Disaster Recovery Tiers

Once recovery time and recovery point objectives have been established, the next step is to select a recovery solution that can match those objectives. Unfortunately, disaster recovery facilities do come at a cost. A D/R plan should not be so expensive that it outweighs any benefit gained by doing it at all. It is, after all, like an insurance policy and should be cost-justified. In a perfect world, all data and applications would be treated equally in disaster recovery planning. Unfortunately, this is financially impractical.

To assist with this selection, analysts generally aim to categorize business functions into recovery classes or tiers, with different recovery point and recovery time objectives for each tier.

The RPOs and RTOs are used to guide the disaster recovery strategy of each tier. There is no industry standard classification. However, for purposes of comparison, we will use a tier classification first presented at an IBM SHARE user conference in 1992 that’s since been extended and is still in common use in IBM circles today.

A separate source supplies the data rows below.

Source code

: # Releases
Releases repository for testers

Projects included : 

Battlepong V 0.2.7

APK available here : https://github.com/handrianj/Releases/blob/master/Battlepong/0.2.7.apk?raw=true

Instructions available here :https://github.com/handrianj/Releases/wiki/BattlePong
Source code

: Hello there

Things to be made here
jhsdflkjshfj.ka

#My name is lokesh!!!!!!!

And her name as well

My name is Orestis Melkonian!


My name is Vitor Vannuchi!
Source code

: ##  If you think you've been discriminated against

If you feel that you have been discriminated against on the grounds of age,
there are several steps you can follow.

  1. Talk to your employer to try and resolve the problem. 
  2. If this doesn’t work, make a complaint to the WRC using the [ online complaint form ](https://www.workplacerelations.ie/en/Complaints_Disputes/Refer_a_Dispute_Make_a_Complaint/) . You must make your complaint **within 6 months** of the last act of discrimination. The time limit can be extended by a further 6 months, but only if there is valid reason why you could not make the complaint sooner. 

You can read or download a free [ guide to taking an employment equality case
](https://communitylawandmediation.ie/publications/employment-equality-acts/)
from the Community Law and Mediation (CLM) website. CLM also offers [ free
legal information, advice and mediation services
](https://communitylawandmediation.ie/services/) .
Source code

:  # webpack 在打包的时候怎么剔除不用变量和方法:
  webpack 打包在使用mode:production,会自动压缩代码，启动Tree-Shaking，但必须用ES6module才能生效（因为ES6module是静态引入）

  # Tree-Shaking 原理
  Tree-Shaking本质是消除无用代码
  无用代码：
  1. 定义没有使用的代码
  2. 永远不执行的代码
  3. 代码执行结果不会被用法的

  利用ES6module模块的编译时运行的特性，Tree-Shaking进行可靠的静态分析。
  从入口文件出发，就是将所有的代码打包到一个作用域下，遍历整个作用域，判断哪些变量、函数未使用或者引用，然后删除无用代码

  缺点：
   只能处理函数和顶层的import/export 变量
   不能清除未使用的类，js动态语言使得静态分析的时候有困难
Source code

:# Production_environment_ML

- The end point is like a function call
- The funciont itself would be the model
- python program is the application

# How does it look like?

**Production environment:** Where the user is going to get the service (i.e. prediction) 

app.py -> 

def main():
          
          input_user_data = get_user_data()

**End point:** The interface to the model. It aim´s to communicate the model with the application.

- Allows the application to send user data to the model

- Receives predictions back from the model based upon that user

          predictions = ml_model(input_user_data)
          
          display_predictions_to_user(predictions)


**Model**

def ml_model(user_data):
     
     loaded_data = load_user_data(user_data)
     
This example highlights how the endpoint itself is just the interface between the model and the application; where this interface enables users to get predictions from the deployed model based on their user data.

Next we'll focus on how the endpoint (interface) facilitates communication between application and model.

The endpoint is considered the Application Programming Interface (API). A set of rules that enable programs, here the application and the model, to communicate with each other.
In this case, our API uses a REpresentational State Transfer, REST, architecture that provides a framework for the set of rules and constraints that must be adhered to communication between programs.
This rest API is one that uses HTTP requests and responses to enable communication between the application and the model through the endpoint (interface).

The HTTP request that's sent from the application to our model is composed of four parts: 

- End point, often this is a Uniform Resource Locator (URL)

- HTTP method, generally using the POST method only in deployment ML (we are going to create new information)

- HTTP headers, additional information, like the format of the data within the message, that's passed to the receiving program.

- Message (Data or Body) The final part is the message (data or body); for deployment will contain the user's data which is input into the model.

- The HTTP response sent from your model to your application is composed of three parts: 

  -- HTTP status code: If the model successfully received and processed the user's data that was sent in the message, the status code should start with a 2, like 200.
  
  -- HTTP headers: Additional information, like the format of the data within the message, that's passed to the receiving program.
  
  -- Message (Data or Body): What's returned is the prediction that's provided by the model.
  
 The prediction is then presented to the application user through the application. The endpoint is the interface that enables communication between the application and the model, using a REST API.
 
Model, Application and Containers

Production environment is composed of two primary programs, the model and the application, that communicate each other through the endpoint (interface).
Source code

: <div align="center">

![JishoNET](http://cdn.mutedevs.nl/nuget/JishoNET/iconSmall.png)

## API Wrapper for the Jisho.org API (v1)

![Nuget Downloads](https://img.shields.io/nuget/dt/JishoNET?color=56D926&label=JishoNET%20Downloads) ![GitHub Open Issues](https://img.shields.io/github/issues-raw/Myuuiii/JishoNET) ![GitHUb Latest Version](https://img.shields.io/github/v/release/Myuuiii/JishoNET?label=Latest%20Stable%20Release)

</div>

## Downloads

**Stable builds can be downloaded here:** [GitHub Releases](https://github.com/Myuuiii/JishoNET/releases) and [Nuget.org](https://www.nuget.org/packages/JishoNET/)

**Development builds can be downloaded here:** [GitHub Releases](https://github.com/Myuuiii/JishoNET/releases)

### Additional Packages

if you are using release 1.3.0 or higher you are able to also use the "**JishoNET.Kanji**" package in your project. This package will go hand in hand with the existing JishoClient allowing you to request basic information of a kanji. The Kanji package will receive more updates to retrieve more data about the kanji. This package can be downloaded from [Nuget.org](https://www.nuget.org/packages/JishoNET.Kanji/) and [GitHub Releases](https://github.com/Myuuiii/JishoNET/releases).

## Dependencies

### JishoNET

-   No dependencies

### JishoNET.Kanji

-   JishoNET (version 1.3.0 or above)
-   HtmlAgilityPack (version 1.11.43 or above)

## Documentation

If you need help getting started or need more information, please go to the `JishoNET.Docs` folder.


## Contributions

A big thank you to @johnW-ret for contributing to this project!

At one extreme, the highest tier, the business function and data are deemed to be so critical that the recovery point objective is to the "last committed transaction" and Recovery Time Objective is "immediate recovery".

At the other extreme is tier zero (no recovery strategy). This tier provides no preparation in saving information, establishing a backup hardware platform, or developing a contingency plan. The length of time for recovery is unpredictable. Your data can be regarded as unprotected and if you are in this tier, you really do not care about your data.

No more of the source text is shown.